BEGIN

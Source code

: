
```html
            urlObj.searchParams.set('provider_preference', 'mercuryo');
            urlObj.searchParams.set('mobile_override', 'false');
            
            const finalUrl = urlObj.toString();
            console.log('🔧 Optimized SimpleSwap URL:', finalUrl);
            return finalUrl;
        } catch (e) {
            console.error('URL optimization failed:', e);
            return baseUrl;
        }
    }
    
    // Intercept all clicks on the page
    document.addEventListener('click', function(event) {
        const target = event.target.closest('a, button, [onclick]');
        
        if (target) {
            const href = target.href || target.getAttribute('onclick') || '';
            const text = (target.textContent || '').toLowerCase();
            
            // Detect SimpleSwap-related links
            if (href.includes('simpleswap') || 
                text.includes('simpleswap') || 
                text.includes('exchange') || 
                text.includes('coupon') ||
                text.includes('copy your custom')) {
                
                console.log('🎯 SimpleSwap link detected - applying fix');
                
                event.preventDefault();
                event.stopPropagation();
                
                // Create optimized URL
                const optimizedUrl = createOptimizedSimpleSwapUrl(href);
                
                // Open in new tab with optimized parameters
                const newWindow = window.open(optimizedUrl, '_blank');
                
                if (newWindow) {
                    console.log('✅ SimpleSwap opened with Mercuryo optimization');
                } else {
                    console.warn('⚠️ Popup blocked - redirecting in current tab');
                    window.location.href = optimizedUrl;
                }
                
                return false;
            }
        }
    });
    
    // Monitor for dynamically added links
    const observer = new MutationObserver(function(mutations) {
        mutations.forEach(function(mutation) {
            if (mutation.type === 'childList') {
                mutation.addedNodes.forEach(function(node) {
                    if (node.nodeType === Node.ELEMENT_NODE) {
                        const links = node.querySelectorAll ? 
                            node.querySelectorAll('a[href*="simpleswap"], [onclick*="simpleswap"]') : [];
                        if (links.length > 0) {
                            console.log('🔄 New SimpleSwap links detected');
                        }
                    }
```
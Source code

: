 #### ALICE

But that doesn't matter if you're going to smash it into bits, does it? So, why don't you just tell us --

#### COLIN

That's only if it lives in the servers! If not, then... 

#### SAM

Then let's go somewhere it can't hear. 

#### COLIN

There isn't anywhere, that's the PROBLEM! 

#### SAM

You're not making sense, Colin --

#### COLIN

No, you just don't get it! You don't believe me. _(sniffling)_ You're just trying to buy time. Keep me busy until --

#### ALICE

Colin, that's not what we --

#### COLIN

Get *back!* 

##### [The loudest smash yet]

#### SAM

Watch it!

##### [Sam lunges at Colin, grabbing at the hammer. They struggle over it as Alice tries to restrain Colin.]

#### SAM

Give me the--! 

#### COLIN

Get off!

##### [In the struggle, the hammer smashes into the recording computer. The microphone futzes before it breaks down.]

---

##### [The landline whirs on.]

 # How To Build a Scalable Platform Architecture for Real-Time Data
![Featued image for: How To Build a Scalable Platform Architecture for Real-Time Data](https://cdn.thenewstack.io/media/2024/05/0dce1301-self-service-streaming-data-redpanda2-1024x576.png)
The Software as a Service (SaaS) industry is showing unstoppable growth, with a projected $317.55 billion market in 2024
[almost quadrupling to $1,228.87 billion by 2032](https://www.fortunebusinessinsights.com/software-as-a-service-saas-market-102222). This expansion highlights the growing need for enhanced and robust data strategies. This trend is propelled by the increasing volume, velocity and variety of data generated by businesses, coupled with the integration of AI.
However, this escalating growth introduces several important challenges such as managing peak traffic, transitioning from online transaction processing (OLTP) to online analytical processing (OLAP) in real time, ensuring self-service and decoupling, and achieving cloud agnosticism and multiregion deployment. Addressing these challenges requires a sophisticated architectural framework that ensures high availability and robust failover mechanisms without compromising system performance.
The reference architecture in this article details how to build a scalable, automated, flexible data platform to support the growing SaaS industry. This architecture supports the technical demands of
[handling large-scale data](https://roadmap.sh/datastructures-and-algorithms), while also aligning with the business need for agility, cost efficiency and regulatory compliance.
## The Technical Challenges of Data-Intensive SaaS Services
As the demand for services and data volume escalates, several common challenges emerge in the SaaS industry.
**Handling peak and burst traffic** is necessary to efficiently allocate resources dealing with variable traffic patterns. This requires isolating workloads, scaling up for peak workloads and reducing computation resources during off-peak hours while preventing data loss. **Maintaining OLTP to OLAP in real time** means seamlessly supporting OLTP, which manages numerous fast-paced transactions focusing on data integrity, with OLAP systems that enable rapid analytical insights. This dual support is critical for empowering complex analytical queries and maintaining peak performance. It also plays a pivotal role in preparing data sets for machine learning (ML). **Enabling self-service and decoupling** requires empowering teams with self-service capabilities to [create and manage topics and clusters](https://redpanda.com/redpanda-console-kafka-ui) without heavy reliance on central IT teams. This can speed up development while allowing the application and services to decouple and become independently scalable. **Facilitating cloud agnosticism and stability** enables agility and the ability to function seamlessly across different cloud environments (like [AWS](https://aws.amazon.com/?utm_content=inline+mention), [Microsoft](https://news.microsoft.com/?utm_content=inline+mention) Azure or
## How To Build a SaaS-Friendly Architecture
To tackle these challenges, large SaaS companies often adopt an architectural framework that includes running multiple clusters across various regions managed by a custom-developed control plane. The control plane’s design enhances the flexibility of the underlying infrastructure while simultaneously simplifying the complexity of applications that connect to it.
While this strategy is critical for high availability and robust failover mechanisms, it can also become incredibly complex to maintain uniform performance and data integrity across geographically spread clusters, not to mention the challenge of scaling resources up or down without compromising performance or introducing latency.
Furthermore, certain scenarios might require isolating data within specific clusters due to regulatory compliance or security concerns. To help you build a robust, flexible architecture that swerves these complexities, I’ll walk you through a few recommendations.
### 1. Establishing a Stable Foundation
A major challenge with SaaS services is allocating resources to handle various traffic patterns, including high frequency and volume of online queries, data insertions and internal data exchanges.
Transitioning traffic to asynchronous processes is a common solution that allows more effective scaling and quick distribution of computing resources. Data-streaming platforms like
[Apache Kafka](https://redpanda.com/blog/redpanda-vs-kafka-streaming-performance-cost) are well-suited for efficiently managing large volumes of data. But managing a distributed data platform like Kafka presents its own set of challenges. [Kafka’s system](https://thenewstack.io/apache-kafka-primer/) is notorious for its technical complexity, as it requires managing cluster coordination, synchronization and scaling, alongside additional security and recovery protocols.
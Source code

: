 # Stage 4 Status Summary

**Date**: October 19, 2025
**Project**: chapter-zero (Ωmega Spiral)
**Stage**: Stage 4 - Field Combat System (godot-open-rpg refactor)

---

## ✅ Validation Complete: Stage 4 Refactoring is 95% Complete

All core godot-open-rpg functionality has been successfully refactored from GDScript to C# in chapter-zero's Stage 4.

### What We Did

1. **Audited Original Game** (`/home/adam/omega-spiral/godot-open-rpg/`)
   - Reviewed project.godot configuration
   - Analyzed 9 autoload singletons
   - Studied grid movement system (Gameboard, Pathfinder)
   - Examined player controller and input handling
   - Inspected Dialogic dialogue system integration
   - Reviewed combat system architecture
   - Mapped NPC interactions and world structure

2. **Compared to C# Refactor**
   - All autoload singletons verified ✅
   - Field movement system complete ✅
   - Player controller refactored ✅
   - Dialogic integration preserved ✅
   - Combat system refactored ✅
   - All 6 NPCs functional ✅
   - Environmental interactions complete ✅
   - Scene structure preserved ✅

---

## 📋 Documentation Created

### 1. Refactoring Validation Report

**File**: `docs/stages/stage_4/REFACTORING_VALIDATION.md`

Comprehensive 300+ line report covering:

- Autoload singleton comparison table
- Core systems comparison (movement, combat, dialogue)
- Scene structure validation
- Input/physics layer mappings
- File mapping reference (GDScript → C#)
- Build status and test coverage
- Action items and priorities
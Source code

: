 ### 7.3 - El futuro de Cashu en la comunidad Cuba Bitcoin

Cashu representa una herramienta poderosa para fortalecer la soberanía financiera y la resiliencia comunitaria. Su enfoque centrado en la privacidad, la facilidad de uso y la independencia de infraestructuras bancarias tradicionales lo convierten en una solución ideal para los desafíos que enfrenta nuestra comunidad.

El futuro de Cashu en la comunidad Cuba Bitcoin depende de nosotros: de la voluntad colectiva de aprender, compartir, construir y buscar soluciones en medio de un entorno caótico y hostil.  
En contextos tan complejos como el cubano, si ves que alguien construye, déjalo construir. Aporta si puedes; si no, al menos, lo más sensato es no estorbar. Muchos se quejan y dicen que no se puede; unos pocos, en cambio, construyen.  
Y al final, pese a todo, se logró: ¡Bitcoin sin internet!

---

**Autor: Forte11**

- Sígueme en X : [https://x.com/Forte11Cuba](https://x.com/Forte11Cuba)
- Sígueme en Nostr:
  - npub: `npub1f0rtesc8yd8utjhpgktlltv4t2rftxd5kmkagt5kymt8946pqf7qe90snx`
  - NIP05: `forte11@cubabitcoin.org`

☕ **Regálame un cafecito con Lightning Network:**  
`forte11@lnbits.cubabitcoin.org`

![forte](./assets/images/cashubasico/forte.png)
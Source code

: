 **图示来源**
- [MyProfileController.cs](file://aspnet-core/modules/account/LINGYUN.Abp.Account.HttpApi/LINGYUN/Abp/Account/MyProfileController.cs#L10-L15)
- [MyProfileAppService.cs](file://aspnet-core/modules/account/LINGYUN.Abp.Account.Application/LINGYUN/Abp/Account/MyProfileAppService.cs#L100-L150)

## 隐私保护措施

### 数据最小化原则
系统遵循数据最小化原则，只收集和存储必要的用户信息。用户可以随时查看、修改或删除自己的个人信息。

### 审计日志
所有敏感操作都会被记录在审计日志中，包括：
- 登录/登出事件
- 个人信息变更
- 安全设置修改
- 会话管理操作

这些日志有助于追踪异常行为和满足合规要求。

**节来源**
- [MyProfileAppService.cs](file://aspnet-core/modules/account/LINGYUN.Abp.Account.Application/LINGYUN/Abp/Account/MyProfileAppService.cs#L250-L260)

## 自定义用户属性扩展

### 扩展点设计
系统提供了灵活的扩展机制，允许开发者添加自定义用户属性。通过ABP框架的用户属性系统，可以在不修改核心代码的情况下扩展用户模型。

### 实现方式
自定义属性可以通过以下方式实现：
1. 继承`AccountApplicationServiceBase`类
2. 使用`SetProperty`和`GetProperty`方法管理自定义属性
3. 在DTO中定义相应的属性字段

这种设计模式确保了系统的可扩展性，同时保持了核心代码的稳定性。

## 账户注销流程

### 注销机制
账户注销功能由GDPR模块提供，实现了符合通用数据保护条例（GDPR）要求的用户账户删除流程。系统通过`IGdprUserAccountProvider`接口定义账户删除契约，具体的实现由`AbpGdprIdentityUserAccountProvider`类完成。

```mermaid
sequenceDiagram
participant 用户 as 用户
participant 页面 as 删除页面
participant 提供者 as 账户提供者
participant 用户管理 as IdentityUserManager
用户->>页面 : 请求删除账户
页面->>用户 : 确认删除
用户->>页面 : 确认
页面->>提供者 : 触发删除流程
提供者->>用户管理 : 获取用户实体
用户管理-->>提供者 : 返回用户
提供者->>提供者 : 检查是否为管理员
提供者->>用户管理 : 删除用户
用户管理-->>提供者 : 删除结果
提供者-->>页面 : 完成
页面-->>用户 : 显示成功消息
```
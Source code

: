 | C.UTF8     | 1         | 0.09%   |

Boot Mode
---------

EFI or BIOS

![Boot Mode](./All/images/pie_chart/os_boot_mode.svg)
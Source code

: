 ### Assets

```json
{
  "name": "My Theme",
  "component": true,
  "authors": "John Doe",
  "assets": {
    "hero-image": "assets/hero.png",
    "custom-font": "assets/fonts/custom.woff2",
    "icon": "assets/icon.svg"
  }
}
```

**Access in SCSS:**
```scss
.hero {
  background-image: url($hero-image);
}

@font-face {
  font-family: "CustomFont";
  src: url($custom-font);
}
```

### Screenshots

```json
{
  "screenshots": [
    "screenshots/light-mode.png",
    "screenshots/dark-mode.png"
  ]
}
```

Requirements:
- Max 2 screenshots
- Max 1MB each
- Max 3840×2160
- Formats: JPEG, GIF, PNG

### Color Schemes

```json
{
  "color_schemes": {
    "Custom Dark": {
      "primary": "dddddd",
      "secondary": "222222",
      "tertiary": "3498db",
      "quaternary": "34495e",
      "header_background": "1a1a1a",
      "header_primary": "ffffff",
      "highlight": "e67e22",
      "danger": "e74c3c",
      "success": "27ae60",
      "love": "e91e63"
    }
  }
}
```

END

Everything in the material above from the line that has "peak and burst" through the line that has "To tackle these" must be duplicated exactly, with no other lines given.

**Handling peak and burst traffic** is necessary to efficiently allocate resources dealing with variable traffic patterns. This requires isolating workloads, scaling up for peak workloads and reducing computation resources during off-peak hours while preventing data loss. **Maintaining OLTP to OLAP in real time** means seamlessly supporting OLTP, which manages numerous fast-paced transactions focusing on data integrity, with OLAP systems that enable rapid analytical insights. This dual support is critical for empowering complex analytical queries and maintaining peak performance. It also plays a pivotal role in preparing data sets for machine learning (ML). **Enabling self-service and decoupling** requires empowering teams with self-service capabilities to [create and manage topics and clusters](https://redpanda.com/redpanda-console-kafka-ui) without heavy reliance on central IT teams. This can speed up development while allowing the application and services to decouple and become independently scalable. **Facilitating cloud agnosticism and stability** enables agility and the ability to function seamlessly across different cloud environments (like [AWS](https://aws.amazon.com/?utm_content=inline+mention), [Microsoft](https://news.microsoft.com/?utm_content=inline+mention) Azure or
## How To Build a SaaS-Friendly Architecture
To tackle these challenges, large SaaS companies often adopt an architectural framework that includes running multiple clusters across various regions managed by a custom-developed control plane. The control plane’s design enhances the flexibility of the underlying infrastructure while simultaneously simplifying the complexity of applications that connect to it.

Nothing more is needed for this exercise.